After four months of sluggish retail trade and lackluster back-to-school sales, shops are decorating windows with witches, skeletons and pumpkin lanterns ahead of Oct. 31, when Americans don masks, throw costume parties and go door-to-door asking for treats.
The National Retail Federation (NRF), the largest U.S. retail trade group, said its 2004 Halloween Consumer Intentions and Actions Survey estimated a record $3.12 billion would be spent on Halloween this year, up from $2.96 billion last year.
"Halloween has become a seasonal event, not just a one-night party, and this is creating a nice chunk of cash in the void between the back-to-school period and Christmas," NRF Vice President Scott Krugman said.
"There's always been candy and costumes, but it's really decorations driving sales now with people turning their homes into haunted houses for the whole month of October," he said.
While $3 billion is a blip for mega retailers like Wal-Mart Stores Inc., whose annual sales hit $256 billion, even big players are stocking larger selections of Halloween goods.

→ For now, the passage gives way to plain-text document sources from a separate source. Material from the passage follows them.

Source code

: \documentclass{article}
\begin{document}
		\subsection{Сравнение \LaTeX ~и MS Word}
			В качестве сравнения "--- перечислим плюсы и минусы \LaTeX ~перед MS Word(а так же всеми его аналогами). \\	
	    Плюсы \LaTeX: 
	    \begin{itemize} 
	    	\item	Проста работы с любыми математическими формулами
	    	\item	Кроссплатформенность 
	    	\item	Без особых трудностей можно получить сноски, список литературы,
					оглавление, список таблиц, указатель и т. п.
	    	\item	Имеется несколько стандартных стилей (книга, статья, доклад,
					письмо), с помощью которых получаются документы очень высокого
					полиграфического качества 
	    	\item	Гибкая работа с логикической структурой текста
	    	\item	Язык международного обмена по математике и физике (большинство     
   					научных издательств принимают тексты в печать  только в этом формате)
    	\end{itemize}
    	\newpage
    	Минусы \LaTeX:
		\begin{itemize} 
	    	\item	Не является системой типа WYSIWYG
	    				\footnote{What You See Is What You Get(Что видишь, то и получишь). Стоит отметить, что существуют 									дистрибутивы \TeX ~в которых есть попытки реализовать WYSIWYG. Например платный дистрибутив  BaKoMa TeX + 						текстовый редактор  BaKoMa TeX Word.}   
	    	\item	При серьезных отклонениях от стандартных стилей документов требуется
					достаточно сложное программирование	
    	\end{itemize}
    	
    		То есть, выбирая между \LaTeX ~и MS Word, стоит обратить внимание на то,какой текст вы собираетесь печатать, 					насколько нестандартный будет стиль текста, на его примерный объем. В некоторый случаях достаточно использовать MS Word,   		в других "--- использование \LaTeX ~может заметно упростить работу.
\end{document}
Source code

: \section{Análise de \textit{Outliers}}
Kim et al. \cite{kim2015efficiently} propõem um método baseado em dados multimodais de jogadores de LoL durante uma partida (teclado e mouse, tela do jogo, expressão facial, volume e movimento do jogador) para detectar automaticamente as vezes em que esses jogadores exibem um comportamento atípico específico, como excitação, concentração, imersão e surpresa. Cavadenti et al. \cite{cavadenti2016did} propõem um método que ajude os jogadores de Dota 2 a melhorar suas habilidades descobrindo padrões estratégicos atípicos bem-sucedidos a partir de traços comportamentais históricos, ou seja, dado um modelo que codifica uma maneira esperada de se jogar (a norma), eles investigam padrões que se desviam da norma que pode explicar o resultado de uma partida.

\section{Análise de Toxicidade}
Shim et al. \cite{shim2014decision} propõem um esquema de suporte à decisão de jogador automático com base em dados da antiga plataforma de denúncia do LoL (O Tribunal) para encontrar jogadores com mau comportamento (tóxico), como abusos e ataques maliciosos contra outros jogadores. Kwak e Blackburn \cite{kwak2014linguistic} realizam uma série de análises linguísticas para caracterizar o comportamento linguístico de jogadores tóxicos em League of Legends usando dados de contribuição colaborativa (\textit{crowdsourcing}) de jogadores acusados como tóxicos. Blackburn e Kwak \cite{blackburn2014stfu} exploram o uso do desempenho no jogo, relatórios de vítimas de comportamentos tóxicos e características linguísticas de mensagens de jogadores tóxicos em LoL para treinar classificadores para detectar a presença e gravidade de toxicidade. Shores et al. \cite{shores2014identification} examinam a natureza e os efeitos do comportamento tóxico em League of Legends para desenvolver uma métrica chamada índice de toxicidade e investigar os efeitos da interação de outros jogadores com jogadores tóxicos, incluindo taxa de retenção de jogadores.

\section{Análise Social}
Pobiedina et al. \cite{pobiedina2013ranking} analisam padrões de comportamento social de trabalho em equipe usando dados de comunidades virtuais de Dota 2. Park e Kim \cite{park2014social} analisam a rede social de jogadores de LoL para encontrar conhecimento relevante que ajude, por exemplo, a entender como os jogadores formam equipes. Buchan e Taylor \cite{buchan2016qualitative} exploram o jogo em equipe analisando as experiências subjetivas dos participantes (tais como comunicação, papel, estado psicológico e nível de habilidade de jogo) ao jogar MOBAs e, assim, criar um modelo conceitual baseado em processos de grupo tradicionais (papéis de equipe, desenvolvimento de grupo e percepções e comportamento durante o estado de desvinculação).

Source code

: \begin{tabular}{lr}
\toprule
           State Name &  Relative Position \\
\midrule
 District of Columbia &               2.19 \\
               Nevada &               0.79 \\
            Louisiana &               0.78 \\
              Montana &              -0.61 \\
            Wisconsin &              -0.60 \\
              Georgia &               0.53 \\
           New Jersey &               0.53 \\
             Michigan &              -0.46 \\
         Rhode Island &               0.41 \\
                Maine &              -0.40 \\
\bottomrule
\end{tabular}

Wal-Mart declined to comment on its outlook for Halloween, but said it recognized the importance of the event to its customers and has updated its merchandise to meet demand.
With Halloween now the second most popular holiday for decking out homes, the appropriate decorations are a hot ticket.
"We have for Halloween this year stocked 8-foot inflation yard decorations," a Wal-Mart spokesperson said.
Toys R Us Inc.,the No. 2 toy retailer after Wal-Mart, said it stocked a wide range of costumes, candy and books for Halloween without giving sales projections, while the nation's largest chocolate maker, Hershey Foods Corp., declined to comment on its forecast for sales this month.
Smaller players, however, were more open about Halloween trade, with Party City Corp., the largest party goods chain in the United States, seeing strong growth. Halloween accounted for 25 percent of its sales last year, a rise of 13.9 percent from Halloween 2002.
"Halloween has clearly become very significant," a spokesman for Party City said.
Halloween now ranks as the No. 6 spending holiday in the United States after the winter holidays, which pull in an estimated $219.9 billion.
The NRF survey found the average consumer will spend $43.57 on Halloween this year with sweets accounting for $14.83.
The largest portion of the total will be spent on costumes, with Spider-Man outfits, frilly princess dresses and witches' robes and peaked hats topping the favorites list for children this year.
Retailers have increasingly found that Halloween, whose traditions were brought to America in the 1840s by Irish immigrants, is appealing to a wider audience, not just pint-sized ghosts making the neighborhood rounds with trick-or-treat bags.
A survey by Shopping in America, conducted for The Macerich Co., found 59 percent of Americans expected to join in some type of Halloween activity, spending an average $49.27 each, with many shoppers predicting a President Bush mask to be the biggest seller for adults in this election year.
But costumes are not limited to adults and children. They are also in demand for pets, with both of the top U.S. pet supply chains, Petsmart Inc. and Petco Animal Supplies Inc. offering a variety of choices.
Both company Web sites feature a gallery of dog outfits, with a basset hound dressed as a devil, a Pug dog in a hula skirt and a Jack Russell clad as Dracula.